▶ **YOUR GOAL**
Filter the listing down to the lines containing the word "wizard".

▶ **DATA IN THIS EXERCISE**
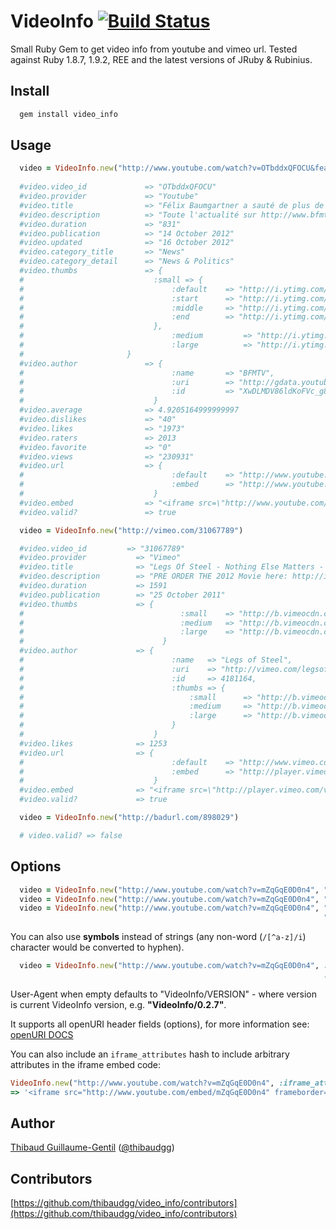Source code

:VideoInfo [![Build Status](https://secure.travis-ci.org/thibaudgg/video_info.png?branch=master)](http://travis-ci.org/thibaudgg/video_info)
=========

Small Ruby Gem to get video info from youtube and vimeo url.
Tested against Ruby 1.8.7, 1.9.2, REE and the latest versions of JRuby & Rubinius.

Install
--------

``` bash
  gem install video_info
```

Usage
-----

``` ruby
  video = VideoInfo.new("http://www.youtube.com/watch?v=OTbddxQFOCU&feature=g-all-xit")
  
  #video.video_id   		  => "OTbddxQFOCU"
  #video.provider 			  => "Youtube"
  #video.title 			      => "Félix Baumgartner a sauté de plus de 38.000 mètres"
  #video.description 		  => "Toute l'actualité sur http://www.bfmtv.com/ Le parachutiste autrichien Felix Baumgartner a sauté dimanche d'une altitude de 39.000 mètres dans le ciel du Nouveau-Mexique pour tenter de franchir le mur du son en chute libre. Une première."
  #video.duration 			  => "831"
  #video.publication 		  => "14 October 2012"
  #video.updated 			  => "16 October 2012"
  #video.category_title 	  => "News"
  #video.category_detail 	  => "News & Politics"
  #video.thumbs 			  => {
  #      			            :small => {
  #       			                :default 	=> "http://i.ytimg.com/vi/OTbddxQFOCU/default.jpg",
  #        			                :start 		=> "http://i.ytimg.com/vi/OTbddxQFOCU/1.jpg",
  #       			                :middle 	=> "http://i.ytimg.com/vi/OTbddxQFOCU/2.jpg",
  #       			                :end 		=> "http://i.ytimg.com/vi/OTbddxQFOCU/3.jpg"
  #       			            },
  #               					:medium 		=> "http://i.ytimg.com/vi/OTbddxQFOCU/mqdefault.jpg",
  #               					:large 			=> "http://i.ytimg.com/vi/OTbddxQFOCU/hqdefault.jpg"
  #                       }
  #video.author 			  => {
  #       				            :name		=> "BFMTV",
  #       				            :uri		=> "http://gdata.youtube.com/feeds/api/users/BFMTV",
  #       				            :id			=> "XwDLMDV86ldKoFVc_g8P0g"
  #       			        	}
  #video.average 			  => 4.9205164999999997
  #video.dislikes 			  => "40"
  #video.likes 			      => "1973"
  #video.raters 			  => 2013
  #video.favorite 			  => "0"
  #video.views 			      => "230931"
  #video.url 				  => {
  #       				            :default	=> "http://www.youtube.com/watch?v=OTbddxQFOCU",
  #       				            :embed		=> "http://www.youtube.com/embed/OTbddxQFOCU"
  #       				        }
  #video.embed 			      => "<iframe src=\"http://www.youtube.com/embed/OTbddxQFOCU\" frameborder=\"0\" allowfullscreen=\"allowfullscreen\"></iframe>"
  #video.valid?               => true

  video = VideoInfo.new("http://vimeo.com/31067789")

  #video.video_id  		  => "31067789"
  #video.provider			=> "Vimeo"
  #video.title			    => "Legs Of Steel - Nothing Else Matters - OFFICIAL FREE FILM"
  #video.description		=> "PRE ORDER THE 2012 Movie here: http://itunes.apple.com/us/movie/hurt-so-good/id555519375<br />rn<br />rnCHECKOUT THE 2012 TRAILER FOR \"HURT SO GOOD\" - http://www.youtube.com/watch?feature=player_embedded&v=sA3uZ0a1G-0<br />rn<br />rnCRANK UP YOUR SPEAKERS AND HIT FULL SCREEN!!!<br />rn<br />rnLegs Of Steel is proud to present their 2011 ski film \"Nothing Else Matters\" in association with Red Bull Media House, Vu00f6lkl, Marker, Oakley, Fiat Freestyle Team, Leki, Atomic and Monashee Powder Snowcats.<br />rn<br />rnFilmed, Directed and Produced by Andre Nutini<br />rn<br />rnExecutive Producers: <br />rnBene Mayr <br />rnTobi Reindl<br />rnPaddy Graham<br />rnThomas Hlawitschka<br />rn<br />rnFeatured Athletes: Tobi Reindl, Bene Mayr, Paddy Graham, Thomas Hlawitschka, Sven Kueenle, Fabio Studer, Max Hill, Lucas and Tobi Mangold, Antti Ollila, Oscar Scherlin, Lolo Favre, Elvis Harsheim, Sebi Geiger, Nico Zacek, Tobi Tritscher and Toni Hu00f6llwart. <br />rn<br />rnwww.legsofsteel.eu  - Official Legs Of Steel SHOP - www.downdays.eu/shop/legsofsteel<br />rn<br />rnCheck out these bands:<br />rnwww.totorro.bandcamp.com<br />rnhttp://prettylightsmusic.com/"
  #video.duration			=> 1591
  #video.publication		=> "25 October 2011"
  #video.thumbs			    => {
  #				    		          :small	=> "http://b.vimeocdn.com/ts/211/506/211506965_100.jpg",
  #				    		          :medium	=> "http://b.vimeocdn.com/ts/211/506/211506965_200.jpg",
  #				    		          :large	=> "http://b.vimeocdn.com/ts/211/506/211506965_640.jpg"
  #						          }
  #video.author			    => {
  #				    		        :name 	=> "Legs of Steel",
  #				    		        :uri 	=> "http://vimeo.com/legsofsteel",
  #				    		        :id 	=> 4181164,
  #				    		        :thumbs => {
  #				        		        :small 		=> "http://b.vimeocdn.com/ps/141/064/1410640_30.jpg",
  #				        		        :medium 	=> "http://b.vimeocdn.com/ps/141/064/1410640_75.jpg",
  #				        		        :large 		=> "http://b.vimeocdn.com/ps/141/064/1410640_100.jpg"
  #			    			        }
  #						        }
  #video.likes			    => 1253
  #video.url				=> {
  #				    		        :default 	=> "http://www.vimeo.com/31067789",
  #				    		        :embed 		=> "http://player.vimeo.com/video/31067789"
  #						        }
  #video.embed			    => "<iframe src=\"http://player.vimeo.com/video/31067789\" frameborder=\"0\" allowfullscreen=\"allowfullscreen\"></iframe>"
  #video.valid?             => true

  video = VideoInfo.new("http://badurl.com/898029")

  # video.valid? => false
```

Options
-------

``` ruby
  video = VideoInfo.new("http://www.youtube.com/watch?v=mZqGqE0D0n4", "User-Agent" => "My Youtube Mashup Robot/1.0")
  video = VideoInfo.new("http://www.youtube.com/watch?v=mZqGqE0D0n4", "Referer"    => "http://my-youtube-mashup.com/")
  video = VideoInfo.new("http://www.youtube.com/watch?v=mZqGqE0D0n4", "Referer"    => "http://my-youtube-mashup.com/",
                                                                      "User-Agent" => "My Youtube Mashup Robot/1.0")
```
You can also use **symbols** instead of strings (any non-word (`/[^a-z]/i`) character would be converted to hyphen).

``` ruby
  video = VideoInfo.new("http://www.youtube.com/watch?v=mZqGqE0D0n4", :referer    => "http://my-youtube-mashup.com/",
                                                                      :user_agent => "My Youtube Mashup Robot/1.0")
```

User-Agent when empty defaults to "VideoInfo/VERSION" - where version is current VideoInfo version, e.g. **"VideoInfo/0.2.7"**.

It supports all openURI header fields (options), for more information see: [openURI DOCS](http://www.ruby-doc.org/stdlib-1.9.3/libdoc/open-uri/rdoc/OpenURI.html)

You can also include an `iframe_attributes` hash to include arbitrary attributes in the iframe embed code:

``` ruby
VideoInfo.new("http://www.youtube.com/watch?v=mZqGqE0D0n4", :iframe_attributes => { :width => 800, :height => 600, "data-key" => "value" } ).embed_code
=> '<iframe src="http://www.youtube.com/embed/mZqGqE0D0n4" frameborder="0" allowfullscreen="allowfullscreen" width="800" height="600" data-key="value"></iframe>'
```

Author
------

[Thibaud Guillaume-Gentil](https://github.com/thibaudgg) ([@thibaudgg](http://twitter.com/thibaudgg))

Contributors
------------

[https://github.com/thibaudgg/video_info/contributors](https://github.com/thibaudgg/video_info/contributors)

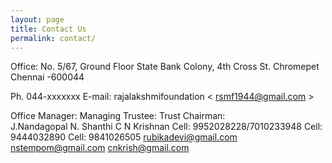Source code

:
 ```yaml
---
layout: page
title: Contact Us
permalink: contact/
---
```


Office:
No. 5/67, Ground Floor
State Bank Colony, 4th Cross St.
Chromepet
Chennai -600044


Ph. 044-xxxxxxx 
E-mail: rajalakshmifoundation < rsmf1944@gmail.com >


Office Manager:                                 Managing Trustee:                                   Trust Chairman:                 
J.Nandagopal                                       N. Shanthi                                                  C N Krishnan
Cell: 9952028228/7010233948           Cell: 9444032890                                       Cell: 9841026505
 rubikadevi@gmail.com                      nstempom@gmail.com                            cnkrish@gmail.com

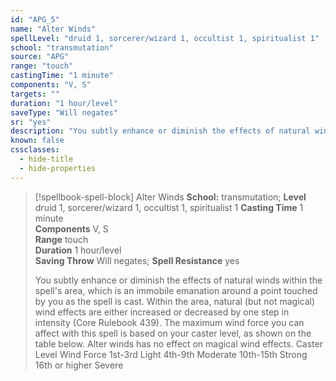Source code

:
 ```yaml
---
id: "APG_5"
name: "Alter Winds"
spellLevel: "druid 1, sorcerer/wizard 1, occultist 1, spiritualist 1"
school: "transmutation"
source: "APG"
range: "touch"
castingTime: "1 minute"
components: "V, S"
targets: ""
duration: "1 hour/level"
saveType: "Will negates"
sr: "yes"
description: "You subtly enhance or diminish the effects of natural winds within the spell's area, which is an immobile emanation around a point touched by you as the spell is cast. Within the area, natural (but not magical) wind effects are either increased or decreased by one step in intensity (Core Rulebook 439). The maximum wind force you can affect with this spell is based on your caster level, as shown on the table below. Alter winds has no effect on magical wind effects. Caster Level Wind Force 1st-3rd Light 4th-9th Moderate 10th-15th Strong 16th or higher Severe"
known: false
cssclasses:
  - hide-title
  - hide-properties
---
```


> [!spellbook-spell-block] Alter Winds
> **School:** transmutation; **Level** druid 1, sorcerer/wizard 1, occultist 1, spiritualist 1
> **Casting Time** 1 minute  
> **Components** V, S  
> **Range** touch  
> **Duration** 1 hour/level  
> **Saving Throw** Will negates; **Spell Resistance** yes
> 
> You subtly enhance or diminish the effects of natural winds within the spell's area, which is an immobile emanation around a point touched by you as the spell is cast. Within the area, natural (but not magical) wind effects are either increased or decreased by one step in intensity (Core Rulebook 439). The maximum wind force you can affect with this spell is based on your caster level, as shown on the table below. Alter winds has no effect on magical wind effects. Caster Level Wind Force 1st-3rd Light 4th-9th Moderate 10th-15th Strong 16th or higher Severe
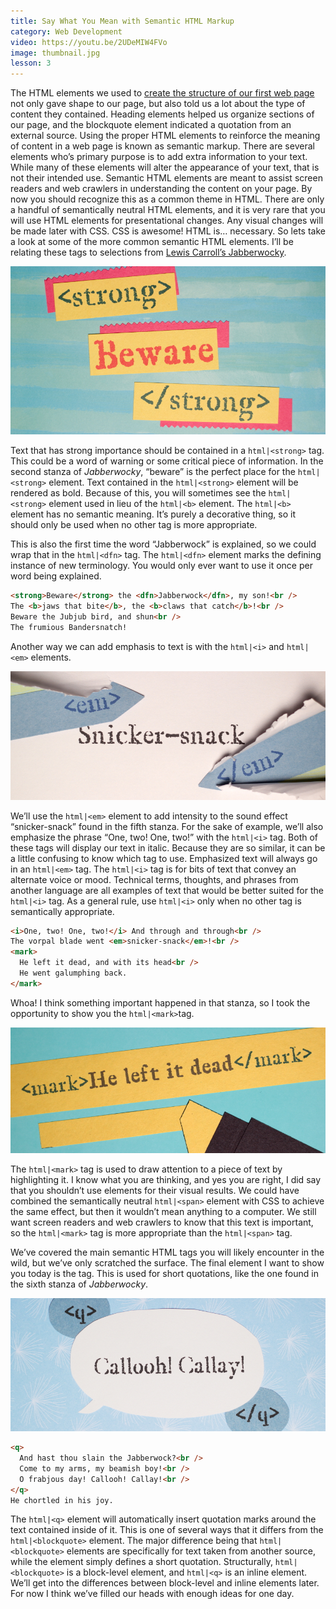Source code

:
 ```yaml
---
title: Say What You Mean with Semantic HTML Markup
category: Web Development
video: https://youtu.be/2UDeMIW4FVo
image: thumbnail.jpg
lesson: 3
---
```


The HTML elements we used to [create the structure of our first web page](https://thehelloworldprogram.com/web-development/structural-html-markup/ "Building a Web Page With Structural HTML Markup") not only gave shape to our page, but also told us a lot about the type of content they contained. Heading elements helped us organize sections of our page, and the blockquote element indicated a quotation from an external source. Using the proper HTML elements to reinforce the meaning of content in a web page is known as semantic markup. There are several elements who’s primary purpose is to add extra information to your text. While many of these elements will alter the appearance of your text, that is not their intended use. Semantic HTML elements are meant to assist screen readers and web crawlers in understanding the content on your page. By now you should recognize this as a common theme in HTML. There are only a handful of semantically neutral HTML elements, and it is very rare that you will use HTML elements for presentational changes. Any visual changes will be made later with CSS. CSS is awesome! HTML is… necessary. So lets take a look at some of the more common semantic HTML elements. I’ll be relating these tags to selections from [Lewis Carroll’s Jabberwocky](https://www.poetryfoundation.org/poem/171647).

![html strong tag](./beware1.jpg)

Text that has strong importance should be contained in a `html|<strong>` tag. This could be a word of warning or some critical piece of information. In the second stanza of _Jabberwocky_, “beware” is the perfect place for the `html|<strong>` element. Text contained in the `html|<strong>` element will be rendered as bold. Because of this, you will sometimes see the `html|<strong>` element used in lieu of the `html|<b>` element. The `html|<b>` element has no semantic meaning. It’s purely a decorative thing, so it should only be used when no other tag is more appropriate.

This is also the first time the word “Jabberwock” is explained, so we could wrap that in the `html|<dfn>` tag. The `html|<dfn>` element marks the defining instance of new terminology. You would only ever want to use it once per word being explained.

```html
<strong>Beware</strong> the <dfn>Jabberwock</dfn>, my son!<br />
The <b>jaws that bite</b>, the <b>claws that catch</b>!<br />
Beware the Jubjub bird, and shun<br />
The frumious Bandersnatch!
```

Another way we can add emphasis to text is with the `html|<i>` and `html|<em>` elements.

![html em tag](./em1.jpg)

We’ll use the `html|<em>` element to add intensity to the sound effect “snicker-snack” found in the fifth stanza. For the sake of example, we’ll also emphasize the phrase “One, two! One, two!” with the `html|<i>` tag. Both of these tags will display our text in italic. Because they are so similar, it can be a little confusing to know which tag to use. Emphasized text will always go in an `html|<em>` tag. The `html|<i>` tag is for bits of text that convey an alternate voice or mood. Technical terms, thoughts, and phrases from another language are all examples of text that would be better suited for the `html|<i>` tag. As a general rule, use `html|<i>` only when no other tag is semantically appropriate.

```html
<i>One, two! One, two!</i> And through and through<br />
The vorpal blade went <em>snicker-snack</em>!<br />
<mark>
  He left it dead, and with its head<br />
  He went galumphing back.
</mark>
```

Whoa! I think something important happened in that stanza, so I took the opportunity to show you the `html|<mark>`tag.

![html mark tag](./mark.jpg)

The `html|<mark>` tag is used to draw attention to a piece of text by highlighting it. I know what you are thinking, and yes you are right, I did say that you shouldn’t use elements for their visual results. We could have combined the semantically neutral `html|<span>` element with CSS to achieve the same effect, but then it wouldn’t mean anything to a computer. We still want screen readers and web crawlers to know that this text is important, so the `html|<mark>` tag is more appropriate than the `html|<span>` tag.

We’ve covered the main semantic HTML tags you will likely encounter in the wild, but we’ve only scratched the surface. The final element I want to show you today is the tag. This is used for short quotations, like the one found in the sixth stanza of _Jabberwocky_.

![html q tag](./qtag.jpg)

```html
<q>
  And hast thou slain the Jabberwock?<br />
  Come to my arms, my beamish boy!<br />
  O frabjous day! Callooh! Callay!<br />
</q>
He chortled in his joy.
```

The `html|<q>` element will automatically insert quotation marks around the text contained inside of it. This is one of several ways that it differs from the `html|<blockquote>` element. The major difference being that `html|<blockquote>` elements are specifically for text taken from another source, while the element simply defines a short quotation. Structurally, `html|<blockquote>` is a block-level element, and `html|<q>` is an inline element. We’ll get into the differences between block-level and inline elements later. For now I think we’ve filled our heads with enough ideas for one day.

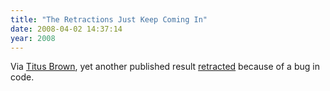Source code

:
 ```yaml
---
title: "The Retractions Just Keep Coming In"
date: 2008-04-02 14:37:14
year: 2008
---
```

Via <a href="http://ivory.idyll.org/blog">Titus Brown</a>, yet another published result <a href="http://www.ploscompbiol.org/article/info%3Adoi%2F10.1371%2Fjournal.pcbi.0030158">retracted</a> because of a bug in code.

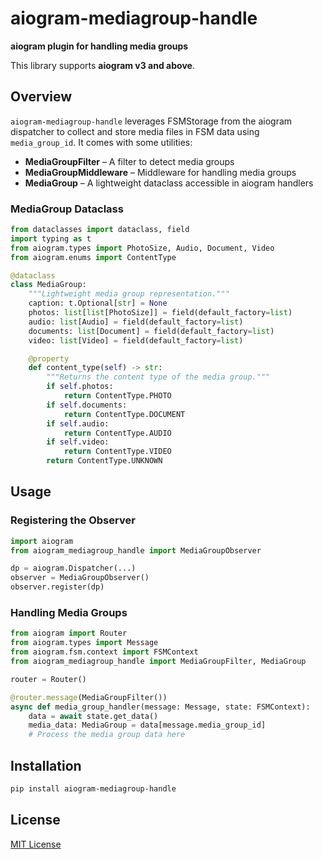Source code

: # aiogram-mediagroup-handle

**aiogram plugin for handling media groups**

This library supports **aiogram v3 and above**.

## Overview

`aiogram-mediagroup-handle` leverages FSMStorage from the aiogram dispatcher to collect and store media files in FSM data using `media_group_id`. It comes with some utilities:
- **MediaGroupFilter** – A filter to detect media groups
- **MediaGroupMiddleware** – Middleware for handling media groups
- **MediaGroup** – A lightweight dataclass accessible in aiogram handlers

### MediaGroup Dataclass
```python
from dataclasses import dataclass, field
import typing as t
from aiogram.types import PhotoSize, Audio, Document, Video
from aiogram.enums import ContentType

@dataclass
class MediaGroup:
    """Lightweight media group representation."""
    caption: t.Optional[str] = None
    photos: list[list[PhotoSize]] = field(default_factory=list)
    audio: list[Audio] = field(default_factory=list)
    documents: list[Document] = field(default_factory=list)
    video: list[Video] = field(default_factory=list)

    @property
    def content_type(self) -> str:
        """Returns the content type of the media group."""
        if self.photos:
            return ContentType.PHOTO
        if self.documents:
            return ContentType.DOCUMENT
        if self.audio:
            return ContentType.AUDIO
        if self.video:
            return ContentType.VIDEO
        return ContentType.UNKNOWN
```

## Usage

### Registering the Observer
```python
import aiogram
from aiogram_mediagroup_handle import MediaGroupObserver

dp = aiogram.Dispatcher(...)
observer = MediaGroupObserver()
observer.register(dp)
```

### Handling Media Groups
```python
from aiogram import Router
from aiogram.types import Message
from aiogram.fsm.context import FSMContext
from aiogram_mediagroup_handle import MediaGroupFilter, MediaGroup

router = Router()

@router.message(MediaGroupFilter())
async def media_group_handler(message: Message, state: FSMContext):
    data = await state.get_data()
    media_data: MediaGroup = data[message.media_group_id]
    # Process the media group data here
```

## Installation
```sh
pip install aiogram-mediagroup-handle
```

## License
[MIT License](LICENSE)

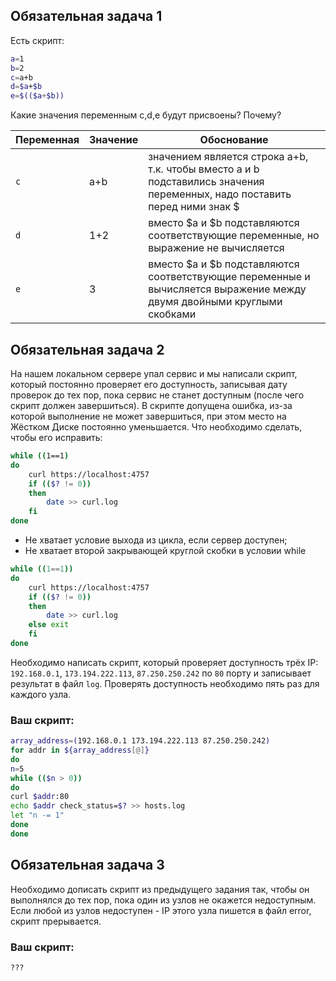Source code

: ## Обязательная задача 1

Есть скрипт:
```bash
a=1
b=2
c=a+b
d=$a+$b
e=$(($a+$b))
```

Какие значения переменным c,d,e будут присвоены? Почему?

| Переменная  | Значение | Обоснование |
| ------------- | ------------- | ------------- |
| `c`  | a+b | значением является строка a+b, т.к. чтобы вместо a и b подставились значения переменных, надо поставить перед ними знак $|
| `d`  | 1+2 | вместо $a и $b подставляются соответствующие переменные, но выражение не вычисляется |
| `e`  | 3 | вместо $a и $b подставляются соответствующие переменные и вычисляется выражение между двумя двойными круглыми скобками |


## Обязательная задача 2
На нашем локальном сервере упал сервис и мы написали скрипт, который постоянно проверяет его доступность, записывая дату проверок до тех пор, пока сервис не станет доступным (после чего скрипт должен завершиться). В скрипте допущена ошибка, из-за которой выполнение не может завершиться, при этом место на Жёстком Диске постоянно уменьшается. Что необходимо сделать, чтобы его исправить:
```bash
while ((1==1)
do
	curl https://localhost:4757
	if (($? != 0))
	then
		date >> curl.log
	fi
done
```

- Не хватает условие выхода из цикла, если сервер доступен;
- Не хватает второй закрывающей круглой скобки в условии while

```bash
while ((1==1))
do
	curl https://localhost:4757
	if (($? != 0))
	then
		date >> curl.log
	else exit
	fi
done
```

Необходимо написать скрипт, который проверяет доступность трёх IP: `192.168.0.1`, `173.194.222.113`, `87.250.250.242` по `80` порту и записывает результат в файл `log`. Проверять доступность необходимо пять раз для каждого узла.

### Ваш скрипт:
```bash
array_address=(192.168.0.1 173.194.222.113 87.250.250.242)
for addr in ${array_address[@]}
do
n=5
while (($n > 0))
do
curl $addr:80
echo $addr check_status=$? >> hosts.log
let "n -= 1"
done
done
```

## Обязательная задача 3
Необходимо дописать скрипт из предыдущего задания так, чтобы он выполнялся до тех пор, пока один из узлов не окажется недоступным. Если любой из узлов недоступен - IP этого узла пишется в файл error, скрипт прерывается.

### Ваш скрипт:
```bash
???
```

▶ **SOLUTION TO THE PROBLEM**
spellLevel: "druid 1, sorcerer/wizard 1, occultist 1, spiritualist 1"
> **School:** transmutation; **Level** druid 1, sorcerer/wizard 1, occultist 1, spiritualist 1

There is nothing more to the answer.